Exercise details:
An exact transcription of the records is required, minus any images.

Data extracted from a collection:
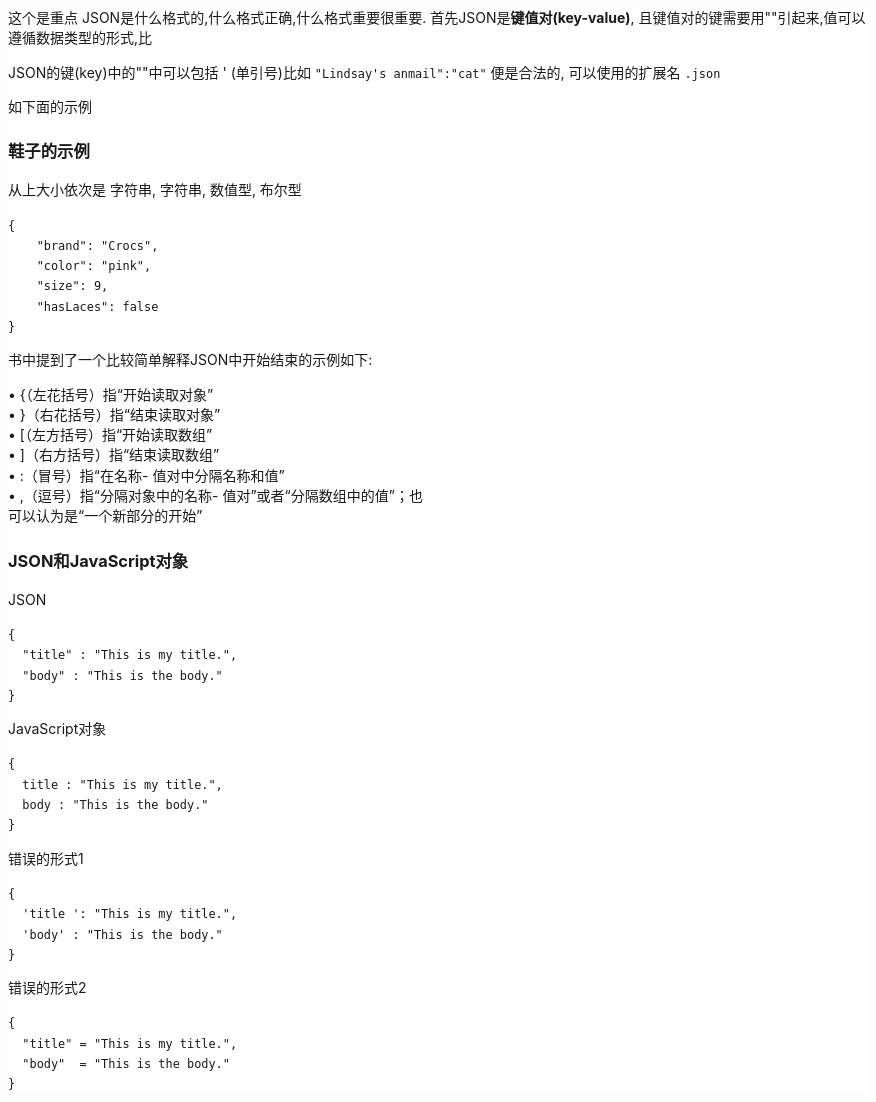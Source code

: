 这个是重点 JSON是什么格式的,什么格式正确,什么格式重要很重要. 首先JSON是**键值对(key-value)**, 且键值对的键需要用""引起来,值可以遵循数据类型的形式,比

JSON的键(key)中的""中可以包括 ' (单引号)比如 `"Lindsay's anmail":"cat"` 便是合法的, 可以使用的扩展名 `.json`

如下面的示例

### 鞋子的示例

从上大小依次是 字符串, 字符串, 数值型, 布尔型

<pre><code class="language-json line-numbers">{
    "brand": "Crocs",
    "color": "pink",
    "size": 9,
    "hasLaces": false
}
</code></pre>

书中提到了一个比较简单解释JSON中开始结束的示例如下:

• {（左花括号）指“开始读取对象”  
• }（右花括号）指“结束读取对象”  
• [（左方括号）指“开始读取数组”  
• ]（右方括号）指“结束读取数组”  
• :（冒号）指“在名称- 值对中分隔名称和值”  
• ,（逗号）指“分隔对象中的名称- 值对”或者“分隔数组中的值”；也  
可以认为是“一个新部分的开始”

### JSON和JavaScript对象

JSON

<pre><code class="language-json line-numbers">{
  "title" : "This is my title.",
  "body" : "This is the body."
}
</code></pre>

JavaScript对象

<pre><code class="language-json line-numbers">{
  title : "This is my title.",
  body : "This is the body."
}
</code></pre>

错误的形式1

<pre><code class="language-json line-numbers">{
  'title ': "This is my title.",
  'body' : "This is the body."
}
</code></pre>

错误的形式2

<pre><code class="language-json line-numbers">{
  "title" = "This is my title.",
  "body"  = "This is the body."
}
</code></pre>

Expected output:
Source code

: 这个是重点 JSON是什么格式的,什么格式正确,什么格式重要很重要. 首先JSON是**键值对(key-value)**, 且键值对的键需要用""引起来,值可以遵循数据类型的形式,比

JSON的键(key)中的""中可以包括 ' (单引号)比如 `"Lindsay's anmail":"cat"` 便是合法的, 可以使用的扩展名 `.json`

如下面的示例

### 鞋子的示例

从上大小依次是 字符串, 字符串, 数值型, 布尔型

<pre><code class="language-json line-numbers">{
    "brand": "Crocs",
    "color": "pink",
    "size": 9,
    "hasLaces": false
}
</code></pre>

书中提到了一个比较简单解释JSON中开始结束的示例如下:

• {（左花括号）指“开始读取对象”  
• }（右花括号）指“结束读取对象”  
• [（左方括号）指“开始读取数组”  
• ]（右方括号）指“结束读取数组”  
• :（冒号）指“在名称- 值对中分隔名称和值”  
• ,（逗号）指“分隔对象中的名称- 值对”或者“分隔数组中的值”；也  
可以认为是“一个新部分的开始”

### JSON和JavaScript对象

JSON

<pre><code class="language-json line-numbers">{
  "title" : "This is my title.",
  "body" : "This is the body."
}
</code></pre>

JavaScript对象

<pre><code class="language-json line-numbers">{
  title : "This is my title.",
  body : "This is the body."
}
</code></pre>

错误的形式1

<pre><code class="language-json line-numbers">{
  'title ': "This is my title.",
  'body' : "This is the body."
}
</code></pre>

错误的形式2

<pre><code class="language-json line-numbers">{
  "title" = "This is my title.",
  "body"  = "This is the body."
}
</code></pre>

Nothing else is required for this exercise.